### Data to use
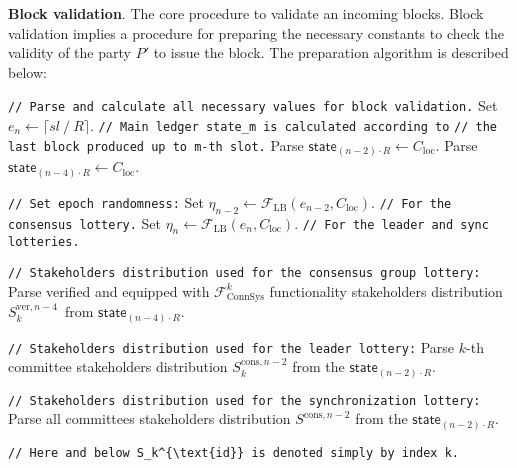 \textbf{Block validation}.\label{apndx:prepare-block-validation}
The core procedure to validate an incoming blocks.
Block validation implies a procedure for preparing the necessary constants to check the validity of the party $P'$ to issue the block.
The preparation algorithm is described below:
\begin{protocol}
    \caption{$\textsf{PrepareForBlockValidation}(P, \text{sid}, sl, R, l_{\text{VRF}}, K_{\text{f}}, C_{\text{loc}},
    v_{P'}^{\text{vrf}},  \mathbf{S}_{\text{id}} = \{S_k^{\text{id}}\}_{k=1}^K,
    \mathbf{f}_{\text{lead}} =  \{f^{\text{lead}}_k\}_{k=1}^K,
    \mathbf{f}_{\text{cons}} = \{f^{\text{cons}}_k\}_{k=1}^K)$}
    \begin{algorithmic}[1]
        \noindent
        \lstinline|// Parse and calculate all necessary values for block validation.|
        \State Set $e_n \leftarrow \lceil sl \mathbin{/} R \rceil$.
        \noindent
        \lstinline|// Main ledger state_m is calculated according to|
        \noindent
        \lstinline|// the last block produced up to m-th slot.|
        \State Parse $\textsf{state}_{(n - 2)\cdot R} \leftarrow C_{\text{loc}}$.
        \State Parse $\textsf{state}_{(n - 4)\cdot R} \leftarrow C_{\text{loc}}$.

        \noindent
        \lstinline|// Set epoch randomness:|
        \State Set ${\eta_{n-2} \leftarrow \mathcal{F}_{\text{LB}}(e_{n-2}, C_{\text{loc}})}$. \lstinline|// For the consensus lottery.|
        \State Set ${\eta_{n} \leftarrow \mathcal{F}_{\text{LB}}(e_{n}, C_{\text{loc}})}$. \lstinline|// For the leader and sync lotteries.|

        \noindent
        \lstinline|// Stakeholders distribution used for the consensus group lottery:|
        \State Parse verified and equipped with $\mathcal{F}^k_{\text{ConnSys}}$ functionality stakeholders distribution $S_k^{\text{ver}, {n - 4}}$\
        from $\textsf{state}_{(n - 4)\cdot R}$.

        \noindent
        \lstinline|// Stakeholders distribution used for the leader lottery:|
        \State Parse $k$-th committee stakeholders distribution $S_k^{\text{cons}, n - 2}$ from the $\textsf{state}_{(n - 2)\cdot R}$.

        \noindent
        \lstinline|// Stakeholders distribution used for the synchronization lottery:|
        \State Parse all committees stakeholders distribution $S^{\text{cons}, n - 2}$ from the $\textsf{state}_{(n - 2)\cdot R}$.

        \noindent
        \lstinline|// Here and below S_k^{\text{id}} is denoted simply by index k.|


\end{algorithmic}
\end{protocol}
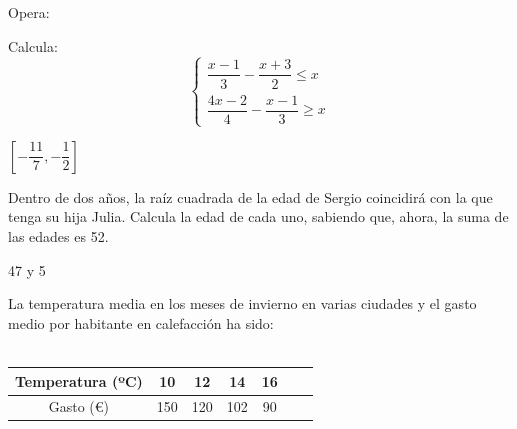 \documentclass[addpoints,spanish, 12pt,a4paper]{exam}
\begin{document}
\begin{questions}

\question[1] Opera:


\question[1] Calcula: $$ \left\{\begin{matrix}\dfrac{{x - 1}}{3} - \dfrac{{x + 3}}{2} \leq x\\ \dfrac{{4x - 2}}{4} - \dfrac{{x - 1}}{3} \geq x\end{matrix}\right.$$ \begin{solution}   $\left[- \dfrac{11}{7}, - \dfrac{1}{2}\right]$ \end{solution}

\question[2] Dentro de dos años, la raíz cuadrada de la edad de Sergio coincidirá con la que tenga su hija Julia. Calcula la edad de cada uno, sabiendo que, ahora, la suma de las edades es 52.
\begin{solution}   47 y 5 \end{solution}

\question La temperatura media en los meses de invierno en varias ciudades y el gasto medio por habitante en
calefacción ha sido:\\
\\
\begin{tabular}{|c||c|c|c|c|c|c|}
\hline 
Temperatura (ºC) & 10 & 12 & 14 & 16  \\ 
\hline 
Gasto (\euro ) & 150 & 120 & 102 & 90  \\ 
\hline 
\end{tabular} \\
\begin{parts}

\end{parts}
\end{questions}
\end{document}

### Instructions for the task
Could you transcribe the records above exactly, leaving every picture out?

### Solution
 \textbf{Block validation}.\label{apndx:prepare-block-validation}
The core procedure to validate an incoming blocks.
Block validation implies a procedure for preparing the necessary constants to check the validity of the party $P'$ to issue the block.
The preparation algorithm is described below:
\begin{protocol}
    \caption{$\textsf{PrepareForBlockValidation}(P, \text{sid}, sl, R, l_{\text{VRF}}, K_{\text{f}}, C_{\text{loc}},
    v_{P'}^{\text{vrf}},  \mathbf{S}_{\text{id}} = \{S_k^{\text{id}}\}_{k=1}^K,
    \mathbf{f}_{\text{lead}} =  \{f^{\text{lead}}_k\}_{k=1}^K,
    \mathbf{f}_{\text{cons}} = \{f^{\text{cons}}_k\}_{k=1}^K)$}
    \begin{algorithmic}[1]
        \noindent
        \lstinline|// Parse and calculate all necessary values for block validation.|
        \State Set $e_n \leftarrow \lceil sl \mathbin{/} R \rceil$.
        \noindent
        \lstinline|// Main ledger state_m is calculated according to|
        \noindent
        \lstinline|// the last block produced up to m-th slot.|
        \State Parse $\textsf{state}_{(n - 2)\cdot R} \leftarrow C_{\text{loc}}$.
        \State Parse $\textsf{state}_{(n - 4)\cdot R} \leftarrow C_{\text{loc}}$.

        \noindent
        \lstinline|// Set epoch randomness:|
        \State Set ${\eta_{n-2} \leftarrow \mathcal{F}_{\text{LB}}(e_{n-2}, C_{\text{loc}})}$. \lstinline|// For the consensus lottery.|
        \State Set ${\eta_{n} \leftarrow \mathcal{F}_{\text{LB}}(e_{n}, C_{\text{loc}})}$. \lstinline|// For the leader and sync lotteries.|

        \noindent
        \lstinline|// Stakeholders distribution used for the consensus group lottery:|
        \State Parse verified and equipped with $\mathcal{F}^k_{\text{ConnSys}}$ functionality stakeholders distribution $S_k^{\text{ver}, {n - 4}}$\
        from $\textsf{state}_{(n - 4)\cdot R}$.

        \noindent
        \lstinline|// Stakeholders distribution used for the leader lottery:|
        \State Parse $k$-th committee stakeholders distribution $S_k^{\text{cons}, n - 2}$ from the $\textsf{state}_{(n - 2)\cdot R}$.

        \noindent
        \lstinline|// Stakeholders distribution used for the synchronization lottery:|
        \State Parse all committees stakeholders distribution $S^{\text{cons}, n - 2}$ from the $\textsf{state}_{(n - 2)\cdot R}$.

        \noindent
        \lstinline|// Here and below S_k^{\text{id}} is denoted simply by index k.|


\end{algorithmic}
\end{protocol}
 \documentclass[addpoints,spanish, 12pt,a4paper]{exam}
\begin{document}
\begin{questions}

\question[1] Opera:


\question[1] Calcula: $$ \left\{\begin{matrix}\dfrac{{x - 1}}{3} - \dfrac{{x + 3}}{2} \leq x\\ \dfrac{{4x - 2}}{4} - \dfrac{{x - 1}}{3} \geq x\end{matrix}\right.$$ \begin{solution}   $\left[- \dfrac{11}{7}, - \dfrac{1}{2}\right]$ \end{solution}

\question[2] Dentro de dos años, la raíz cuadrada de la edad de Sergio coincidirá con la que tenga su hija Julia. Calcula la edad de cada uno, sabiendo que, ahora, la suma de las edades es 52.
\begin{solution}   47 y 5 \end{solution}

\question La temperatura media en los meses de invierno en varias ciudades y el gasto medio por habitante en
calefacción ha sido:\\
\\
\begin{tabular}{|c||c|c|c|c|c|c|}
\hline 
Temperatura (ºC) & 10 & 12 & 14 & 16  \\ 
\hline 
Gasto (\euro ) & 150 & 120 & 102 & 90  \\ 
\hline 
\end{tabular} \\
\begin{parts}

\end{parts}
\end{questions}
\end{document}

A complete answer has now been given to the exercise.